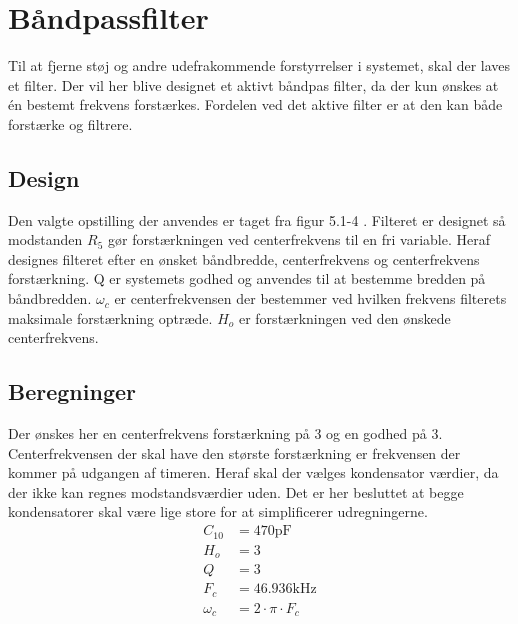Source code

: \section{Båndpassfilter}\label{sec:filter}
Til at fjerne støj og andre udefrakommende forstyrrelser i systemet, skal der laves et filter.
Der vil her blive designet et aktivt båndpas filter, da der kun ønskes at én bestemt frekvens forstærkes.
Fordelen ved det aktive filter er at den kan både forstærke og filtrere.

\subsection{Design}
Den valgte opstilling der anvendes er taget fra figur 5.1-4 \cite[side. 208]{Huelsman1993}.
Filteret er designet så modstanden $R_5$ gør forstærkningen ved centerfrekvens til en fri variable.
Heraf designes filteret efter en ønsket båndbredde, centerfrekvens og centerfrekvens forstærkning. Q er systemets godhed og anvendes til at bestemme bredden på båndbredden. 
$\omega_c$ er centerfrekvensen der bestemmer ved hvilken frekvens filterets maksimale forstærkning optræde.
$H_o$ er forstærkningen ved den ønskede centerfrekvens.

\subsection{Beregninger}
Der ønskes her en centerfrekvens forstærkning på 3 og en godhed på 3. 
Centerfrekvensen der skal have den største forstærkning er frekvensen der kommer på udgangen af timeren.
Heraf skal der vælges kondensator værdier, da der ikke kan regnes modstandsværdier uden. 
Det er her besluttet at begge kondensatorer skal være lige store for at simplificerer udregningerne.
\begin{align}
	C_{10} & = 470 \si{\pico\farad} \nonumber \\
	H_o & = 3 \nonumber \\
	Q & = 3 \nonumber \\
	F_c & = 46.936 \si{\kilo\hertz} \nonumber \\
	\omega_c & = 2 \cdot \pi \cdot F_c
\end{align}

Your assignment: With the images removed, give back every entry exactly as shown.

Exercise response:
Source code

: \section{Båndpassfilter}\label{sec:filter}
Til at fjerne støj og andre udefrakommende forstyrrelser i systemet, skal der laves et filter.
Der vil her blive designet et aktivt båndpas filter, da der kun ønskes at én bestemt frekvens forstærkes.
Fordelen ved det aktive filter er at den kan både forstærke og filtrere.

\subsection{Design}
Den valgte opstilling der anvendes er taget fra figur 5.1-4 \cite[side. 208]{Huelsman1993}.
Filteret er designet så modstanden $R_5$ gør forstærkningen ved centerfrekvens til en fri variable.
Heraf designes filteret efter en ønsket båndbredde, centerfrekvens og centerfrekvens forstærkning. Q er systemets godhed og anvendes til at bestemme bredden på båndbredden. 
$\omega_c$ er centerfrekvensen der bestemmer ved hvilken frekvens filterets maksimale forstærkning optræde.
$H_o$ er forstærkningen ved den ønskede centerfrekvens.

\subsection{Beregninger}
Der ønskes her en centerfrekvens forstærkning på 3 og en godhed på 3. 
Centerfrekvensen der skal have den største forstærkning er frekvensen der kommer på udgangen af timeren.
Heraf skal der vælges kondensator værdier, da der ikke kan regnes modstandsværdier uden. 
Det er her besluttet at begge kondensatorer skal være lige store for at simplificerer udregningerne.
\begin{align}
	C_{10} & = 470 \si{\pico\farad} \nonumber \\
	H_o & = 3 \nonumber \\
	Q & = 3 \nonumber \\
	F_c & = 46.936 \si{\kilo\hertz} \nonumber \\
	\omega_c & = 2 \cdot \pi \cdot F_c
\end{align}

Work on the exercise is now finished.